§ About this exercise: Check the entries below and say how many lines include the word "https". No other text is wanted.

Recorded data:
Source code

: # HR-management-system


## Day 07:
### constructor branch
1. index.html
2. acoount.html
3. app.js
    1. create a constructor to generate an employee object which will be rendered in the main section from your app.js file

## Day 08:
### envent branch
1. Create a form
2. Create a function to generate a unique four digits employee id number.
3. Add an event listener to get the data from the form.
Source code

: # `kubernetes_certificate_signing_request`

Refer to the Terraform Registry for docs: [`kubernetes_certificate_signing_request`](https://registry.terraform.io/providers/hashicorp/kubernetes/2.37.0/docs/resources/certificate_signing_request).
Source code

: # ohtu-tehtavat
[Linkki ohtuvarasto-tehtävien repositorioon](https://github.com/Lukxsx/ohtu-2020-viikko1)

§ Output below: 2